Valérie Pécresse suscite par ailleurs peu de rejet, seuls 29% des Franciliens en ont une mauvaise d’image et 59% d'entre eux se disent satisfaits de son action à la tête de la région.





Pécresse favorite devant une liste d'union de la gauche

Dans ce contexte, l'ancienne ministre de Nicolas Sarkozy, est la grande favorite de ce scrutin. Après avoir ravi la région à la gauche en 2015, elle arrive pour le moment en tête des intentions de vote du premier tour avec 31% des suffrages exprimés, un niveau similaire à son score des précédentes élections, devant Jordan Bardella (16%) et la liste LREM conduite par Laurent Saint-Martin (16%). 

A gauche, Audrey Pulvar et Julien Bayou sont au coude-à-coude, avec un léger avantage pour la liste menée par la socialiste : 12% pour l'actuelle adjointe à la maire de Paris et 11% pour le secrétaire général d'EELV). 





Cinq listes seraient donc en mesure de se maintenir au second tour, mais une fusion des listes de gauches et des écologistes, comme en 2015, est envisageable. Dans cette configuration et dans l’hypothèse d’une quadrangulaire, la liste conduite par Valérie Pécresse serait en mesure de remporter l’élection avec 37% des suffrages, devant la liste d’union de la gauche et des écologistes (LFI, PC, PS, EELV et alliés) (28%), la liste du RN (19%) et la liste LREM (16%).  





La sécurité : priorité des Franciliens

La sécurité devrait être l'un des sujets les plus mis en avant dans cette campagne. En effet, près de la des Franciliens (49%) considère la sécurité et la délinquance comme la grande priorité pour la région. Ce sujet s’impose, loin devant tous les autres, à 10 points de plus que la priorité n°2, qui est la santé. 






Plus de la moitié des habitants d'Île-de-France se disent notamment inquiets des rixes entre bandes de jeunes. Une inquiétude non tant pour eux-mêmes (58%), que pour leurs enfants (82% des parents dont 41% "très inquiets") et surtout pour la société en général (86% dont 41% également "très inquiets"). 

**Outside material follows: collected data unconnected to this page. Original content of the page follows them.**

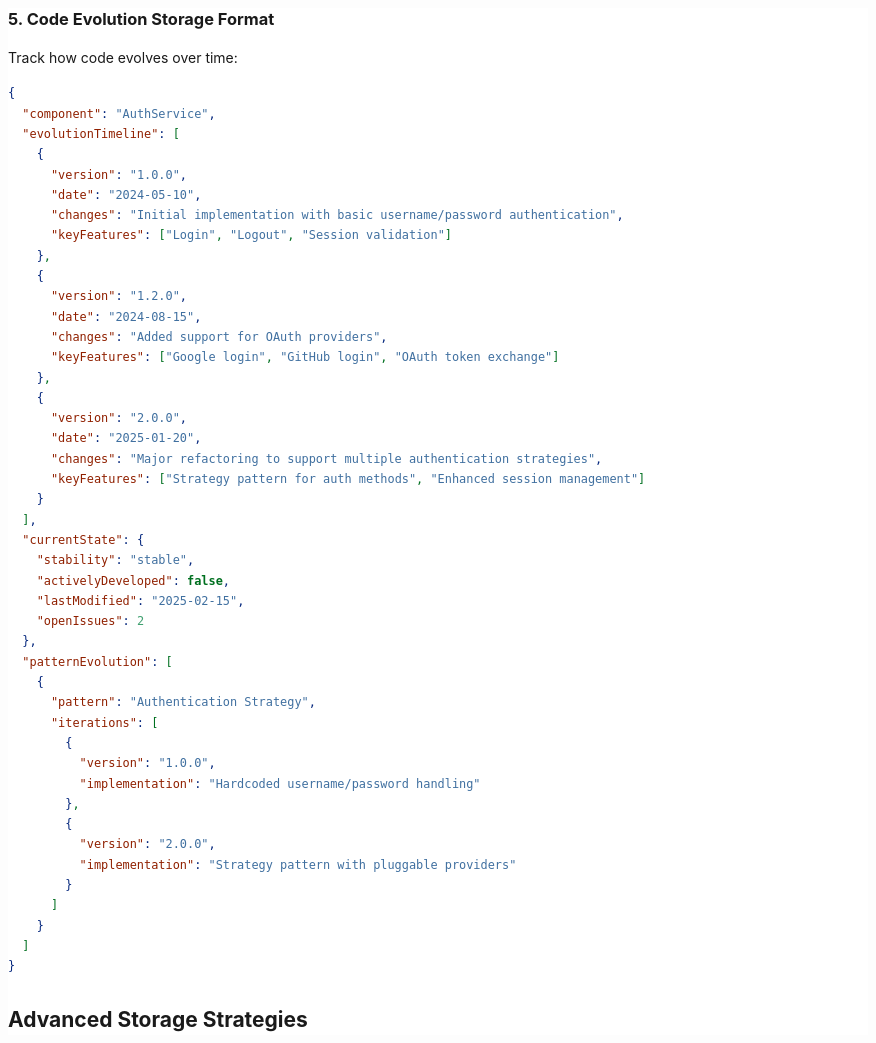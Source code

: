 ### 5. Code Evolution Storage Format

Track how code evolves over time:

```json
{
  "component": "AuthService",
  "evolutionTimeline": [
    {
      "version": "1.0.0",
      "date": "2024-05-10",
      "changes": "Initial implementation with basic username/password authentication",
      "keyFeatures": ["Login", "Logout", "Session validation"]
    },
    {
      "version": "1.2.0",
      "date": "2024-08-15",
      "changes": "Added support for OAuth providers",
      "keyFeatures": ["Google login", "GitHub login", "OAuth token exchange"]
    },
    {
      "version": "2.0.0",
      "date": "2025-01-20",
      "changes": "Major refactoring to support multiple authentication strategies",
      "keyFeatures": ["Strategy pattern for auth methods", "Enhanced session management"]
    }
  ],
  "currentState": {
    "stability": "stable",
    "activelyDeveloped": false,
    "lastModified": "2025-02-15",
    "openIssues": 2
  },
  "patternEvolution": [
    {
      "pattern": "Authentication Strategy",
      "iterations": [
        {
          "version": "1.0.0",
          "implementation": "Hardcoded username/password handling"
        },
        {
          "version": "2.0.0",
          "implementation": "Strategy pattern with pluggable providers"
        }
      ]
    }
  ]
}
```

## Advanced Storage Strategies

Le Covid-19 pourrait nuire à la mobilisation des électeurs

Un thème exploitable si tant est que les électeurs se rendent aux urnes. Comme pour les élections municipales de 2020, le contexte sanitaire pourrait en effet avoir un impact sur la participation aux prochaines élections. C’est le premier frein des électeurs potentiels à se déplacer : près d’un tiers des Franciliens (32%) déclarent en effet que la situation sanitaire au moment de l’élection pourrait les conduire à ne pas aller voter. 







* Etude réalisée par l'Institut BVA auprès d'un échantillon de 1.231 personnes inscrites sur les listes électorales, issues d'un échantillon de 1.350 personnes âgées de 18 ans et plus, représentatif de la région Île-de-France, interrogées par Internet entre le 18 et le 25 mars.